Start of Block

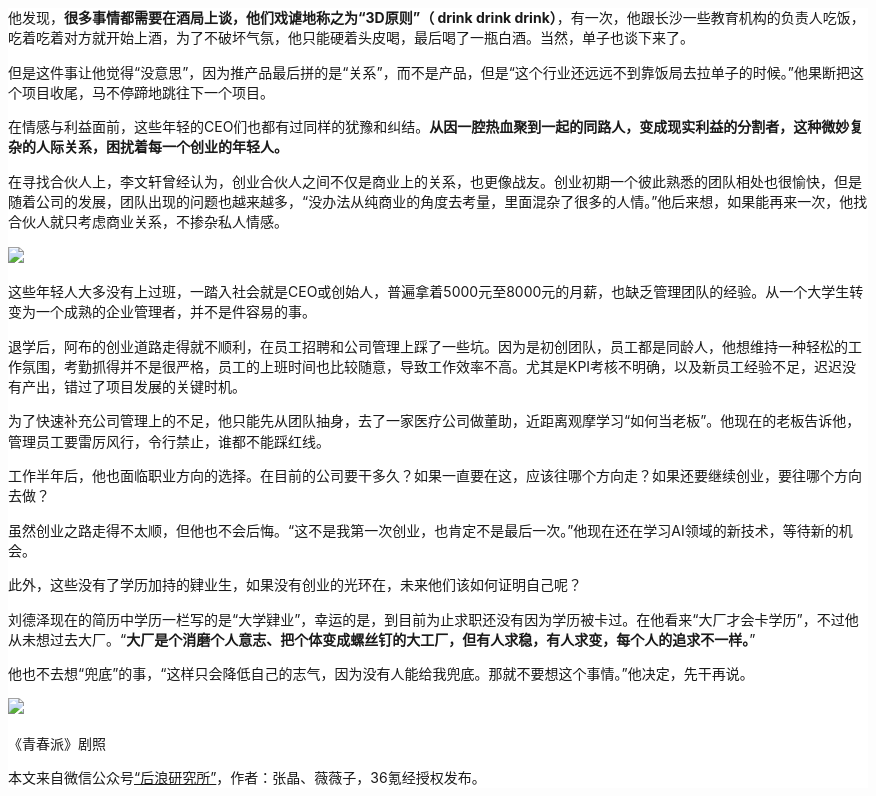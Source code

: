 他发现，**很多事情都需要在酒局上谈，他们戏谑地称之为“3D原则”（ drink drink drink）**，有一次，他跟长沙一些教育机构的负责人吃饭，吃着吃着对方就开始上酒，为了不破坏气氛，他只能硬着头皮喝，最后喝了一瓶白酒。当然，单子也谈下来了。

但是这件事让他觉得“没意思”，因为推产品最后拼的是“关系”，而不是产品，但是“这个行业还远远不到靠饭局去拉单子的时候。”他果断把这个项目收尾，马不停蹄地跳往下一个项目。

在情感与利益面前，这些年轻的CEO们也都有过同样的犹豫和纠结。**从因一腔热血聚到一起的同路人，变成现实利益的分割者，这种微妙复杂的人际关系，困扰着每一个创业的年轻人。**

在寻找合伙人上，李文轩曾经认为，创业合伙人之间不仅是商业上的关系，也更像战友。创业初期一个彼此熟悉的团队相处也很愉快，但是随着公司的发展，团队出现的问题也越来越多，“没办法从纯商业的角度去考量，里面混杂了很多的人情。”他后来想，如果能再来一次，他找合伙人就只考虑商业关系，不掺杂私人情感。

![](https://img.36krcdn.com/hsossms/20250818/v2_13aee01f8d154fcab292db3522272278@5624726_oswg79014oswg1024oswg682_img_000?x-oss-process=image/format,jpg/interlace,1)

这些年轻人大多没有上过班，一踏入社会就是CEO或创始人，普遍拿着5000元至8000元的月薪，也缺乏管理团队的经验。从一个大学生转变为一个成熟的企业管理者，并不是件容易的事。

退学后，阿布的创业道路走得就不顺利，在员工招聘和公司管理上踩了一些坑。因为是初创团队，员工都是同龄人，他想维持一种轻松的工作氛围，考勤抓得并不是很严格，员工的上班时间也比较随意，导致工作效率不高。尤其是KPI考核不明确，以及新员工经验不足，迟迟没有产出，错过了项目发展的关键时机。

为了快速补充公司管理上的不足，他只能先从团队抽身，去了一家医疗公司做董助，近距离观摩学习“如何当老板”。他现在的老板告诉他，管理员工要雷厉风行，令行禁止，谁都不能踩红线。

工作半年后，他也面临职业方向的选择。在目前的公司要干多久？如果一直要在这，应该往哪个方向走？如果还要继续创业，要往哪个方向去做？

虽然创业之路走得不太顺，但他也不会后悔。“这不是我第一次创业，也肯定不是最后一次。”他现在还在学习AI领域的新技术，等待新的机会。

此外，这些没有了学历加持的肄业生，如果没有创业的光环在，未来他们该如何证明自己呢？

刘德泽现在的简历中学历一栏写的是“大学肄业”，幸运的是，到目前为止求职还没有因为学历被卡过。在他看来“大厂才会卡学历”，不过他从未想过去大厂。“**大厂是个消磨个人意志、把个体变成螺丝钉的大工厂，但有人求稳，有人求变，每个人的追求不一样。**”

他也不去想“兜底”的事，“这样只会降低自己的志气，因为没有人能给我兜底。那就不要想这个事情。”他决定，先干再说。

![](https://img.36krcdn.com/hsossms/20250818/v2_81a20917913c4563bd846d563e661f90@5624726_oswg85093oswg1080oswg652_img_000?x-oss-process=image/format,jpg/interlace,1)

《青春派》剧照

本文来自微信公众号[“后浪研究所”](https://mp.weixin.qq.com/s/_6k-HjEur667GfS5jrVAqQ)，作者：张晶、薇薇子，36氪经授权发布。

End of Block

* Your assignment
Drop the pictures, then write out everything else in the records exactly.

* Answer to this problem
Source code

: 他发现，**很多事情都需要在酒局上谈，他们戏谑地称之为“3D原则”（ drink drink drink）**，有一次，他跟长沙一些教育机构的负责人吃饭，吃着吃着对方就开始上酒，为了不破坏气氛，他只能硬着头皮喝，最后喝了一瓶白酒。当然，单子也谈下来了。

但是这件事让他觉得“没意思”，因为推产品最后拼的是“关系”，而不是产品，但是“这个行业还远远不到靠饭局去拉单子的时候。”他果断把这个项目收尾，马不停蹄地跳往下一个项目。

在情感与利益面前，这些年轻的CEO们也都有过同样的犹豫和纠结。**从因一腔热血聚到一起的同路人，变成现实利益的分割者，这种微妙复杂的人际关系，困扰着每一个创业的年轻人。**

在寻找合伙人上，李文轩曾经认为，创业合伙人之间不仅是商业上的关系，也更像战友。创业初期一个彼此熟悉的团队相处也很愉快，但是随着公司的发展，团队出现的问题也越来越多，“没办法从纯商业的角度去考量，里面混杂了很多的人情。”他后来想，如果能再来一次，他找合伙人就只考虑商业关系，不掺杂私人情感。

![](https://img.36krcdn.com/hsossms/20250818/v2_13aee01f8d154fcab292db3522272278@5624726_oswg79014oswg1024oswg682_img_000?x-oss-process=image/format,jpg/interlace,1)

这些年轻人大多没有上过班，一踏入社会就是CEO或创始人，普遍拿着5000元至8000元的月薪，也缺乏管理团队的经验。从一个大学生转变为一个成熟的企业管理者，并不是件容易的事。

退学后，阿布的创业道路走得就不顺利，在员工招聘和公司管理上踩了一些坑。因为是初创团队，员工都是同龄人，他想维持一种轻松的工作氛围，考勤抓得并不是很严格，员工的上班时间也比较随意，导致工作效率不高。尤其是KPI考核不明确，以及新员工经验不足，迟迟没有产出，错过了项目发展的关键时机。

为了快速补充公司管理上的不足，他只能先从团队抽身，去了一家医疗公司做董助，近距离观摩学习“如何当老板”。他现在的老板告诉他，管理员工要雷厉风行，令行禁止，谁都不能踩红线。

工作半年后，他也面临职业方向的选择。在目前的公司要干多久？如果一直要在这，应该往哪个方向走？如果还要继续创业，要往哪个方向去做？

虽然创业之路走得不太顺，但他也不会后悔。“这不是我第一次创业，也肯定不是最后一次。”他现在还在学习AI领域的新技术，等待新的机会。

此外，这些没有了学历加持的肄业生，如果没有创业的光环在，未来他们该如何证明自己呢？

刘德泽现在的简历中学历一栏写的是“大学肄业”，幸运的是，到目前为止求职还没有因为学历被卡过。在他看来“大厂才会卡学历”，不过他从未想过去大厂。“**大厂是个消磨个人意志、把个体变成螺丝钉的大工厂，但有人求稳，有人求变，每个人的追求不一样。**”

他也不去想“兜底”的事，“这样只会降低自己的志气，因为没有人能给我兜底。那就不要想这个事情。”他决定，先干再说。

![](https://img.36krcdn.com/hsossms/20250818/v2_81a20917913c4563bd846d563e661f90@5624726_oswg85093oswg1080oswg652_img_000?x-oss-process=image/format,jpg/interlace,1)

《青春派》剧照

本文来自微信公众号[“后浪研究所”](https://mp.weixin.qq.com/s/_6k-HjEur667GfS5jrVAqQ)，作者：张晶、薇薇子，36氪经授权发布。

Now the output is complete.